## The task
Beginning with the line that holds "within the application." in the data below, give again every line through the one that holds "## Criteria", exactly as written.
Start of Block
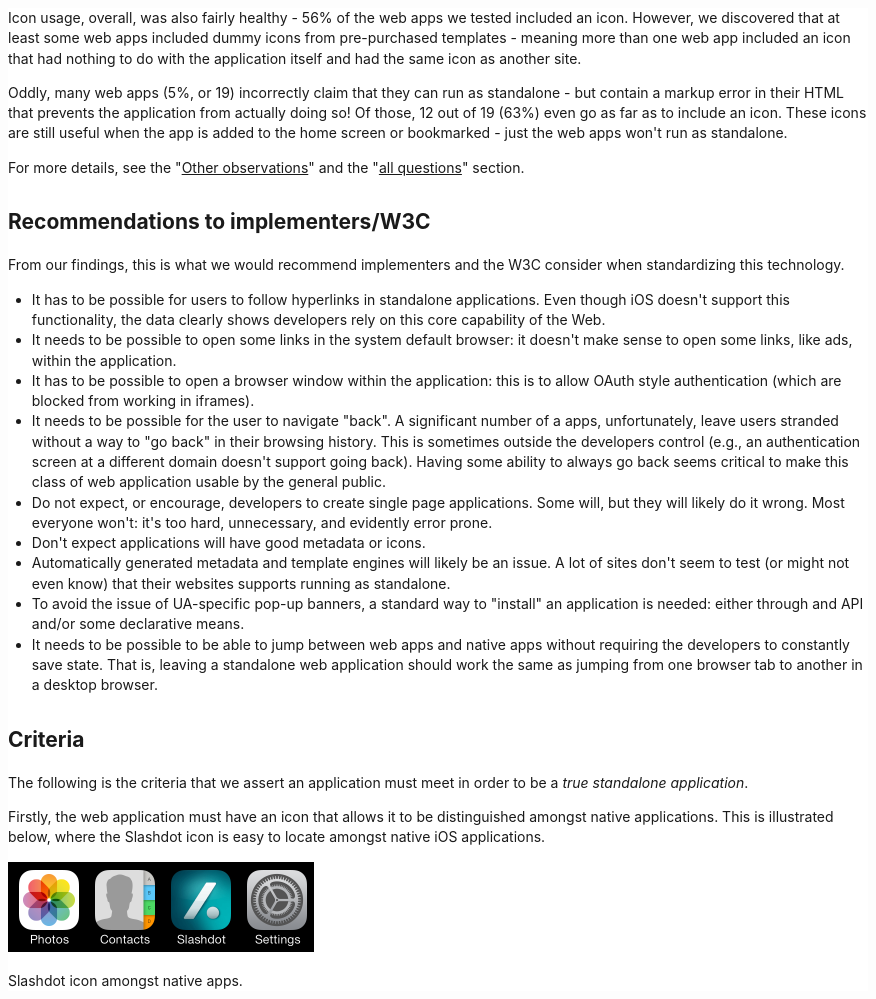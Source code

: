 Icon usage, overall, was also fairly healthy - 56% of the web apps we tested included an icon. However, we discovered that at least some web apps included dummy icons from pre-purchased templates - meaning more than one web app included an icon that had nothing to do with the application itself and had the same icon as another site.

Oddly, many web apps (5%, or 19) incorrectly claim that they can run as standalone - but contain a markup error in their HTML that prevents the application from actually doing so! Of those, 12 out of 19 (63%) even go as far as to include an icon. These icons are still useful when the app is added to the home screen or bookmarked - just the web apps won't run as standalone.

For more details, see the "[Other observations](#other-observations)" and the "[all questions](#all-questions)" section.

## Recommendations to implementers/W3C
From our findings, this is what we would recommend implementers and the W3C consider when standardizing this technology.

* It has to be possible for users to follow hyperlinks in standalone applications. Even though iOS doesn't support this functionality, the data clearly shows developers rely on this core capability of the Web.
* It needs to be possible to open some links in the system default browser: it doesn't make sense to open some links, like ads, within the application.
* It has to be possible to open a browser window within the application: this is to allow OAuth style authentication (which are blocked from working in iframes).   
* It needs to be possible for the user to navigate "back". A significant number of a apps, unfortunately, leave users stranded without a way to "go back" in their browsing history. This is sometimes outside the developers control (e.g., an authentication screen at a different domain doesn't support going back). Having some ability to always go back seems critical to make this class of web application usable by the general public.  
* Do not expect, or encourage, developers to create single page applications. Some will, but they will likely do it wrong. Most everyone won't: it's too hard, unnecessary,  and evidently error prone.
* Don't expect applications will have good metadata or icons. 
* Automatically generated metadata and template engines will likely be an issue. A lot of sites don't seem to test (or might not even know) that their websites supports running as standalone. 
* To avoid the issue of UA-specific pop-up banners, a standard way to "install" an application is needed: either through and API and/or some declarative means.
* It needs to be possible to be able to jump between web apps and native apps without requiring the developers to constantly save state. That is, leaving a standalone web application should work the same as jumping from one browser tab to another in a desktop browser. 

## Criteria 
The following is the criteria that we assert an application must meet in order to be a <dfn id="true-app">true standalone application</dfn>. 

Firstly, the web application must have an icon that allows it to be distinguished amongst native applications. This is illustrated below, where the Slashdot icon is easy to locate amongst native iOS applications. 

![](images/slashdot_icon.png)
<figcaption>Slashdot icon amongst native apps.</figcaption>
End of Block
## Result for this exercise
* It needs to be possible to open some links in the system default browser: it doesn't make sense to open some links, like ads, within the application.
* It has to be possible to open a browser window within the application: this is to allow OAuth style authentication (which are blocked from working in iframes).   
* It needs to be possible for the user to navigate "back". A significant number of a apps, unfortunately, leave users stranded without a way to "go back" in their browsing history. This is sometimes outside the developers control (e.g., an authentication screen at a different domain doesn't support going back). Having some ability to always go back seems critical to make this class of web application usable by the general public.  
* Do not expect, or encourage, developers to create single page applications. Some will, but they will likely do it wrong. Most everyone won't: it's too hard, unnecessary,  and evidently error prone.
* Don't expect applications will have good metadata or icons. 
* Automatically generated metadata and template engines will likely be an issue. A lot of sites don't seem to test (or might not even know) that their websites supports running as standalone. 
* To avoid the issue of UA-specific pop-up banners, a standard way to "install" an application is needed: either through and API and/or some declarative means.
* It needs to be possible to be able to jump between web apps and native apps without requiring the developers to constantly save state. That is, leaving a standalone web application should work the same as jumping from one browser tab to another in a desktop browser. 

## Criteria 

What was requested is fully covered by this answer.